▸ RECORD EXTRACTS:
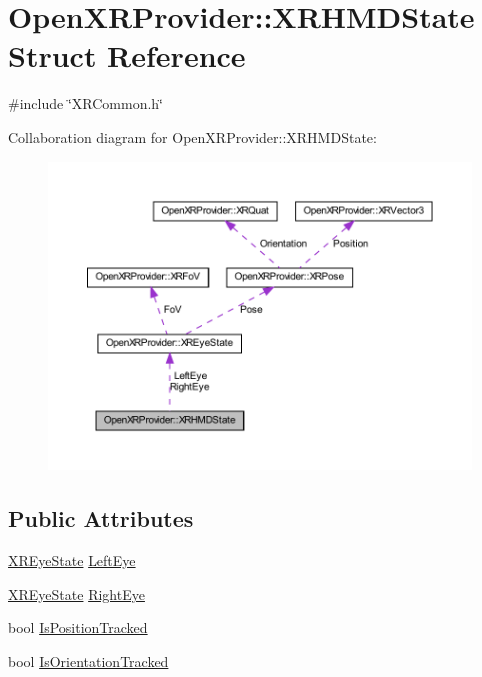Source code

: \hypertarget{struct_open_x_r_provider_1_1_x_r_h_m_d_state}{}\section{Open\+X\+R\+Provider\+::X\+R\+H\+M\+D\+State Struct Reference}
\label{struct_open_x_r_provider_1_1_x_r_h_m_d_state}


{\ttfamily \#include \char`\"{}X\+R\+Common.\+h\char`\"{}}



Collaboration diagram for Open\+X\+R\+Provider\+::X\+R\+H\+M\+D\+State\+:\nopagebreak
\begin{figure}[H]
\begin{center}
\leavevmode
\includegraphics[width=350pt]{struct_open_x_r_provider_1_1_x_r_h_m_d_state__coll__graph}
\end{center}
\end{figure}
\subsection*{Public Attributes}
\begin{DoxyCompactItemize}
\item 
\mbox{\hyperlink{struct_open_x_r_provider_1_1_x_r_eye_state}{X\+R\+Eye\+State}} \mbox{\hyperlink{struct_open_x_r_provider_1_1_x_r_h_m_d_state_a601339a681e20dd9047e6d63da3a22fa}{Left\+Eye}}
\item 
\mbox{\hyperlink{struct_open_x_r_provider_1_1_x_r_eye_state}{X\+R\+Eye\+State}} \mbox{\hyperlink{struct_open_x_r_provider_1_1_x_r_h_m_d_state_a72e6afc6875efdf77079f615b0e833d3}{Right\+Eye}}
\item 
bool \mbox{\hyperlink{struct_open_x_r_provider_1_1_x_r_h_m_d_state_a46d3bdea018d488ffb535553d58594dc}{Is\+Position\+Tracked}}
\item 
bool \mbox{\hyperlink{struct_open_x_r_provider_1_1_x_r_h_m_d_state_ac03cf1cf415a74e7918aad821440040e}{Is\+Orientation\+Tracked}}
\end{DoxyCompactItemize}


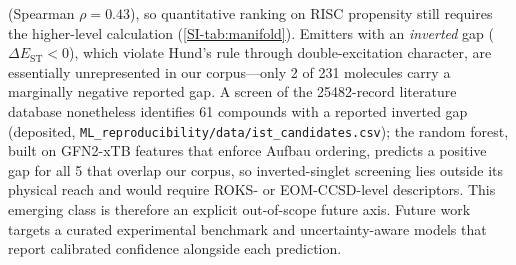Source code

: (Spearman $\rho = 0.43$), so quantitative ranking on RISC propensity still requires the
higher-level calculation (\cref{SI-tab:manifold}). Emitters with an
\emph{inverted} gap ($\Delta E_\text{ST} < 0$), which violate Hund's rule through
double-excitation character,\cite{Veglianti2025} are essentially unrepresented in our
corpus---only \num{2} of \num{231} molecules carry a marginally negative reported gap.
A screen of the \num{25482}-record literature database nonetheless identifies \num{61}
compounds with a reported inverted gap (deposited, \texttt{ML\_reproducibility/data/ist\_candidates.csv});
the random forest, built on GFN2-xTB features
that enforce Aufbau ordering, predicts a positive gap for all \num{5} that overlap our
corpus, so inverted-singlet screening lies outside its physical reach and would require
ROKS- or EOM-CCSD-level descriptors.\cite{Salvi2025} This emerging class is therefore an
explicit out-of-scope future axis.
Future work targets a curated experimental benchmark and uncertainty-aware models
that report calibrated confidence alongside each prediction.
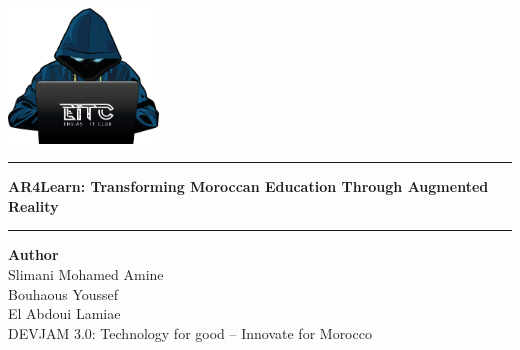 \documentclass[11pt,                                          %
a4paper,                                       %
twoside]{report}                               %
\newcommand{\theTitle}{AR4Learn: Transforming Moroccan Education Through Augmented Reality}            %
\begin{document}
	
	\begin{titlepage}                                             %
		\pagestyle{empty}                                             %
		\centering                                                    %
		\includegraphics[width=0.3\textwidth]{images/ensias_it_logo.png} \\ %
		\vspace{60mm}                                                 %
		\hrule\vspace{5mm}                                            %
		{\LARGE \textbf{\textcolor{mygreen}{\theTitle}}} \\           %
		\vspace{5mm}\hrule\vspace{20mm}                               %
		{\large \textbf{Author}} \\ \vspace{2mm}                           %
		{\large Slimani Mohamed Amine}  \\
		{\large Bouhaous Youssef}  \\
		{\large El Abdoui Lamiae}  \\
		\vfill                                                        %
		{\small DEVJAM 3.0: Technology for good – Innovate for Morocco }                %
	\end{titlepage}
	
	\tableofcontents                                              %
	
\end{document}

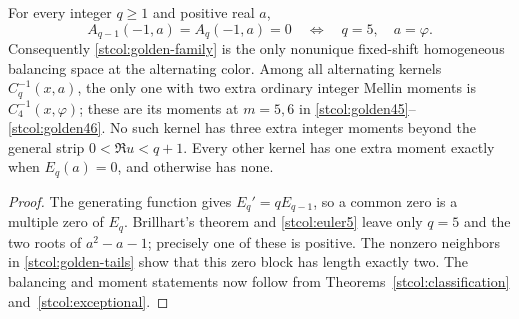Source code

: \begin{corollary}
\label{stcol:alternating-all}
For every integer $q\ge1$ and positive real $a$,
\[
 A_{q-1}(-1,a)=A_q(-1,a)=0
 \quad\Longleftrightarrow\quad q=5,\quad a=\varphi.
\]
Consequently \eqref{stcol:golden-family} is the only nonunique
fixed-shift homogeneous balancing space at the alternating color.
Among all alternating kernels $C_q^{-1}(x,a)$, the only one with
two extra ordinary integer Mellin moments is $C_4^{-1}(x,\varphi)$;
these are its moments at $m=5,6$ in
\eqref{stcol:golden45}--\eqref{stcol:golden46}.  No such kernel has
three extra integer moments beyond the general strip $0<\Re u<q+1$.
Every other kernel has one extra moment exactly when $E_q(a)=0$,
and otherwise has none.
\end{corollary}
\begin{proof}
The generating function gives $E_q'=qE_{q-1}$, so a common zero
is a multiple zero of $E_q$.  Brillhart's theorem and
\eqref{stcol:euler5} leave only $q=5$ and the two roots of
$a^2-a-1$; precisely one of these is positive.  The nonzero
neighbors in \eqref{stcol:golden-tails} show that this zero block
has length exactly two.  The balancing and moment statements
now follow from Theorems~\ref{stcol:classification}
and~\ref{stcol:exceptional}.
\end{proof}

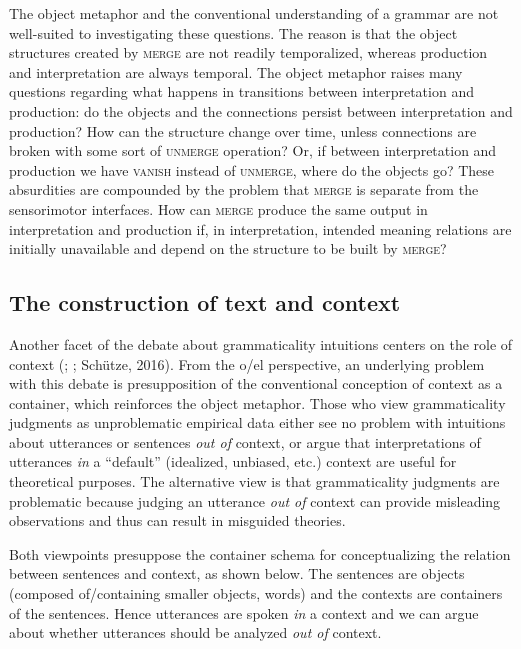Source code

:   The object metaphor and the conventional understanding of a grammar are not well-suited to investigating these questions. The reason is that the object structures created by \textsc{merge} are not readily temporalized, whereas production and interpretation are always temporal. The object metaphor raises many questions regarding what happens in transitions between interpretation and production: do the objects and the connections persist between interpretation and production? How can the structure change over time, unless connections are broken with some sort of \textsc{unmerge} operation? Or, if between interpretation and production we have \textsc{vanish} instead of \textsc{unmerge}, where do the objects go? These absurdities are compounded by the problem that \textsc{merge} is separate from the sensorimotor interfaces. How can \textsc{merge} produce the same output in interpretation and production if, in interpretation, intended meaning relations are initially unavailable and depend on the structure to be built by \textsc{merge?} 

\subsection{The construction of text and context}

Another facet of the debate about grammaticality intuitions centers on the role of context (\citealt{Bolinger1965}; \citealt{Keller2000}; Schütze, 2016). From the o/el perspective, an underlying problem with this debate is presupposition of the conventional conception of context as a container, which reinforces the object metaphor. Those who view grammaticality judgments as unproblematic empirical data either  see no problem with intuitions about utterances or sentences \textit{out of} context, or  argue that interpretations of utterances \textit{in} a “default” (idealized, unbiased, etc.) context are useful for theoretical purposes. The alternative view is that grammaticality judgments are problematic because judging an utterance \textit{out of} context can provide misleading observations and thus can result in misguided theories.

  Both viewpoints presuppose the container schema for conceptualizing the relation between sentences and context, as shown below. The sentences are objects (composed of/containing smaller objects, words) and the contexts are containers of the sentences. Hence utterances are spoken \textit{in} a context and we can argue about whether utterances should be analyzed \textit{out of} context.   

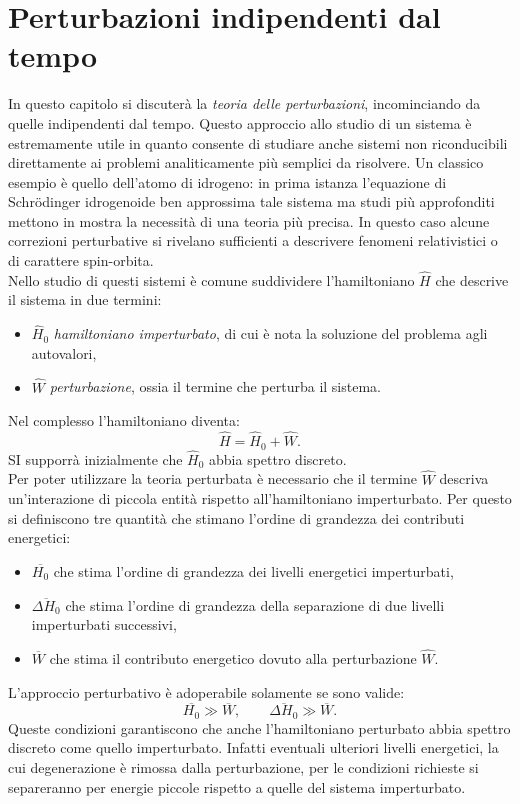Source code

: \section{Perturbazioni indipendenti dal tempo}
In questo capitolo si discuterà la \emph{teoria delle perturbazioni}, incominciando da quelle indipendenti dal tempo. Questo approccio allo studio di un sistema è estremamente utile in quanto consente di studiare anche sistemi non riconducibili direttamente ai problemi analiticamente più semplici da risolvere. Un classico esempio è quello dell'atomo di idrogeno: in prima istanza l'equazione di Schrödinger idrogenoide ben approssima tale sistema ma studi più approfonditi mettono in mostra la necessità di una teoria più precisa. In questo caso alcune correzioni perturbative si rivelano sufficienti a descrivere fenomeni relativistici o di carattere spin-orbita.\\

Nello studio di questi sistemi è comune suddividere l'hamiltoniano $\hat{H}$ che descrive il sistema in due termini:
\begin{itemize}
    \item $\hat{H}_0$ \emph{hamiltoniano imperturbato}, di cui è nota la soluzione del problema agli autovalori,
    \item $\hat{W}$ \emph{perturbazione}, ossia il termine che perturba il sistema.
\end{itemize}
Nel complesso l'hamiltoniano diventa:
\begin{equation}
    \hat{H}=\hat{H}_0+\hat{W}.\label{H Perturbata}
\end{equation}
SI supporrà inizialmente che $\hat{H}_0$ abbia spettro discreto.\\
Per poter utilizzare la teoria perturbata è necessario che il termine $\hat{W}$ descriva un'interazione di piccola entità rispetto all'hamiltoniano imperturbato. Per questo si definiscono tre quantità che stimano l'ordine di grandezza dei contributi energetici:
\begin{itemize}
    \item $\overline{H_0}$ che stima l'ordine di grandezza dei livelli energetici imperturbati,
    \item $\overline{\Delta H_0}$ che stima l'ordine di grandezza della separazione di due livelli imperturbati successivi,
    \item $\overline{W}$ che stima il contributo energetico dovuto alla perturbazione $\hat{W}$.
\end{itemize}
L'approccio perturbativo è adoperabile solamente se sono valide:
\begin{equation}
    \overline{H_0}\gg \overline{W}, \qquad \overline{\Delta H_0}\gg \overline{W}.
\end{equation}
Queste condizioni garantiscono che anche l'hamiltoniano perturbato abbia spettro discreto come quello imperturbato. Infatti eventuali ulteriori livelli energetici, la cui degenerazione è rimossa dalla perturbazione, per le condizioni richieste si separeranno per energie piccole rispetto a quelle del sistema imperturbato.\\

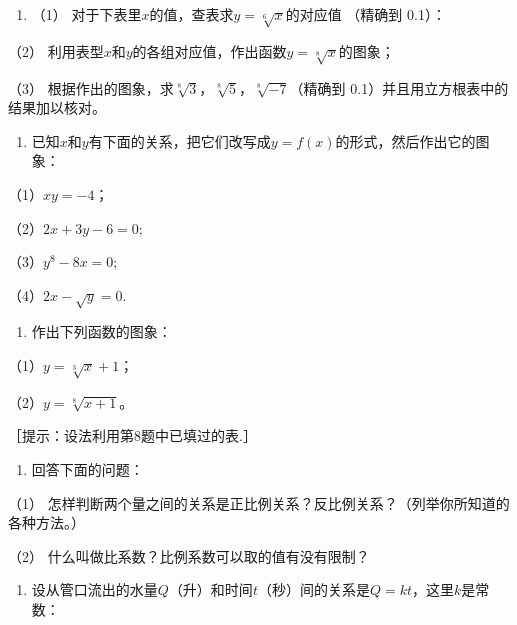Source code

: \begin{enumerate}[start=8]
\item
  （1） 对于下表里\(x\)的值，查表求\(y = \sqrt[6]{x}\)的对应值 （精确到
  0.1）：
\end{enumerate}

{\centering
\scriptsize\setlength{\tabcolsep}{2.2pt}%
\par
}

（2）
利用表型\(x\)和\(y\)的各组对应值，作出函数\(y = \sqrt[8]{x}\)的图象；

（3）
根据作出的图象，求\(\sqrt[8]{3}\)，\(\sqrt[8]{5}\)，\(\sqrt[8]{-7}\)（精确到
0.1）并且用立方根表中的结果加以核对。

\begin{enumerate}[start=9]
\item
  已知\(x\)和\(y\)有下面的关系，把它们改写成\(y = f(x)\)的形式，然后作出它的图象：
\end{enumerate}

（1）\(xy = -4\)；

（2）\(2x + 3y - 6 = 0;\)

（3）\(y^{8}-8x=0;\)

（4）\(2x - \sqrt{y} = 0.\)

\begin{enumerate}[start=10]
\item
  作出下列函数的图象：
\end{enumerate}

（1）\(y=\sqrt[3]{x}+1\)；

（2）\(y = \sqrt[8]{x + 1}\)。

［提示：设法利用第8题中已填过的表.］

\begin{enumerate}[start=11]
\item
  回答下面的问题：
\end{enumerate}

（1）
怎样判断两个量之间的关系是正比例关系？反比例关系？（列举你所知道的各种方法。）

（2） 什么叫做比系数？比例系数可以取的值有没有限制？

\begin{enumerate}[start=12]
\item
  设从管口流出的水量\(Q\)（升）和时间\(t\)（秒）间的关系是\(Q = kt\)，这里\(k\)是常数：
\end{enumerate}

▸ TASK GOAL: Nothing but a number should be returned: the count of lines in the listing that contain the string "stcol".

▸ SOLUTION TO THE EXERCISE: 7